'''

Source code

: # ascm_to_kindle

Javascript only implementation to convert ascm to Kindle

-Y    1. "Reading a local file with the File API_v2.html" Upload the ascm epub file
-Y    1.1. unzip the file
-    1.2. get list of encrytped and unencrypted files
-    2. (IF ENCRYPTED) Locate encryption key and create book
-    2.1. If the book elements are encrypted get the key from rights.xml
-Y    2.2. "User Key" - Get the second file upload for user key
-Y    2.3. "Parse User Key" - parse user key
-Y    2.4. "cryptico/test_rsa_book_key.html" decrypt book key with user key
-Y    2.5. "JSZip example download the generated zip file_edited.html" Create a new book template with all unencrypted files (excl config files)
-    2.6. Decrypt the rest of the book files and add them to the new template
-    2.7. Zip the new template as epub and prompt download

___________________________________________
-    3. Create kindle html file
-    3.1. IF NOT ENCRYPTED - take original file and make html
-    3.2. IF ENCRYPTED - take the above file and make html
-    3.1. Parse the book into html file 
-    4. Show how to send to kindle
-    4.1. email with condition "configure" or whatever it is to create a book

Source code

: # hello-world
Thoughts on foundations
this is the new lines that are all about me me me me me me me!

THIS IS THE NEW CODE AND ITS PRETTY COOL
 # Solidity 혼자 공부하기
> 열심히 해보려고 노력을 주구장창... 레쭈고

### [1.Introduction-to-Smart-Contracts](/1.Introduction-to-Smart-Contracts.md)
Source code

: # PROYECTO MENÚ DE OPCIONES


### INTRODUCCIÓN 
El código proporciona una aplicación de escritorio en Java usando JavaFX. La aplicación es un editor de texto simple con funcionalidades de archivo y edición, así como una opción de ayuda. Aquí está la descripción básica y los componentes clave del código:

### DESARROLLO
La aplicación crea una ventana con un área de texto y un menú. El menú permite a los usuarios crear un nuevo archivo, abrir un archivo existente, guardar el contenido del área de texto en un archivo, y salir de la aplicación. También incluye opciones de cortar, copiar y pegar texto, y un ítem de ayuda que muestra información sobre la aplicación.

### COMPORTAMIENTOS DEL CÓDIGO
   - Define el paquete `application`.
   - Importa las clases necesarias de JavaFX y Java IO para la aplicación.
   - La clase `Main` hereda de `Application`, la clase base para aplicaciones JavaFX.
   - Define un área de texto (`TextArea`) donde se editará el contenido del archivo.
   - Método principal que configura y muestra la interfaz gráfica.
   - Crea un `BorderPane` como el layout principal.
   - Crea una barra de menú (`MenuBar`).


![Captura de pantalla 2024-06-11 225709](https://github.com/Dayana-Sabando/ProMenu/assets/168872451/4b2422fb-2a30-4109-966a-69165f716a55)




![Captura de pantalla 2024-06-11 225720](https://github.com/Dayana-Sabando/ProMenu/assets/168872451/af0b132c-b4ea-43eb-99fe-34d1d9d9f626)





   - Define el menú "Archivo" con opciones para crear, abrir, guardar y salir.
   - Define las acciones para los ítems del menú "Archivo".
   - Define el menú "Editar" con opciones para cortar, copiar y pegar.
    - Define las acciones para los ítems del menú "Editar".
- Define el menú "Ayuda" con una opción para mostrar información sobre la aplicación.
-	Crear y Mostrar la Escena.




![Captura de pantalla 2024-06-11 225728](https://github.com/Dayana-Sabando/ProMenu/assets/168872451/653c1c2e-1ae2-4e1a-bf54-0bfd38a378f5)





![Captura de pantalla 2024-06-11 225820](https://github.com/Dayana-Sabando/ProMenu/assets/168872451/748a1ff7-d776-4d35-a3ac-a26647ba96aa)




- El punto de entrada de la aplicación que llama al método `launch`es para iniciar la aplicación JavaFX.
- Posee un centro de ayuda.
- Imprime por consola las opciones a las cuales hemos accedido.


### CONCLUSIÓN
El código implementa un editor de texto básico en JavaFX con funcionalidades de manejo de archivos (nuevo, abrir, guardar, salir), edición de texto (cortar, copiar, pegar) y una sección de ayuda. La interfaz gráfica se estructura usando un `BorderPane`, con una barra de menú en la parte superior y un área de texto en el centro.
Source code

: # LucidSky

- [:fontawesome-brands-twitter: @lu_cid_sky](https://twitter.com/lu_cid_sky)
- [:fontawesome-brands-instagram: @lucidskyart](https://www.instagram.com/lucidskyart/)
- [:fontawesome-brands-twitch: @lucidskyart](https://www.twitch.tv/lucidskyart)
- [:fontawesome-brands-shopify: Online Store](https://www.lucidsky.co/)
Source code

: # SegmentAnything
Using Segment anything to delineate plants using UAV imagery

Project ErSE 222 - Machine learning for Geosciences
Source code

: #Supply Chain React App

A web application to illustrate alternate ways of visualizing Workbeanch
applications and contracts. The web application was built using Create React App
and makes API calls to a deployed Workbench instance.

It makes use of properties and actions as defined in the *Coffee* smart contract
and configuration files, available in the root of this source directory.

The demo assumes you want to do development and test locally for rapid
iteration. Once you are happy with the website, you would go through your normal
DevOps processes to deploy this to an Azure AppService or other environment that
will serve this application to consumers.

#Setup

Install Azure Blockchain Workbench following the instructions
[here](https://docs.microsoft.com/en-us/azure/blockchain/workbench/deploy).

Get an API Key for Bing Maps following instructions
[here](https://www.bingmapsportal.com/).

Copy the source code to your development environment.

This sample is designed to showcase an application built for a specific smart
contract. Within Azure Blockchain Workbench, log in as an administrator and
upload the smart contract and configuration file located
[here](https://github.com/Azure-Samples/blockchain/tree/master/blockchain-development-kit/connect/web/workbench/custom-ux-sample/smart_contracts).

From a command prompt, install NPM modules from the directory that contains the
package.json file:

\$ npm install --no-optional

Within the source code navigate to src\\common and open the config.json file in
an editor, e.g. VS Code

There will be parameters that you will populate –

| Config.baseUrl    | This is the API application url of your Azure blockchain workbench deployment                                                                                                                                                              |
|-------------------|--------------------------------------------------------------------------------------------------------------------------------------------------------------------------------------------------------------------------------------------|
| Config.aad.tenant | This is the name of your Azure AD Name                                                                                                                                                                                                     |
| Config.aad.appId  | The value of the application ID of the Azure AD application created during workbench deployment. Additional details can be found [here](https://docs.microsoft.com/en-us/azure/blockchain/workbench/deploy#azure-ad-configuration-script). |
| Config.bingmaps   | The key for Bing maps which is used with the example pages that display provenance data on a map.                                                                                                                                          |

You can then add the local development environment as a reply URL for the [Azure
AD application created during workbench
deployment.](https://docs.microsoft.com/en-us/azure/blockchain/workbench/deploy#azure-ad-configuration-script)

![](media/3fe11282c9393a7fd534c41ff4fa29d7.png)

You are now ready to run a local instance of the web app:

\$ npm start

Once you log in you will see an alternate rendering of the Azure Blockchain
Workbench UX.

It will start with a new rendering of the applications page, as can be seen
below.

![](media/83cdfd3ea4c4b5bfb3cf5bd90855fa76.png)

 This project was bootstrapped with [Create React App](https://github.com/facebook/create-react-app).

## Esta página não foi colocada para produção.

'''

Copy out each line of the data that has the word "React" in it.

: #Supply Chain React App
applications and contracts. The web application was built using Create React App
 This project was bootstrapped with [Create React App](https://github.com/facebook/create-react-app).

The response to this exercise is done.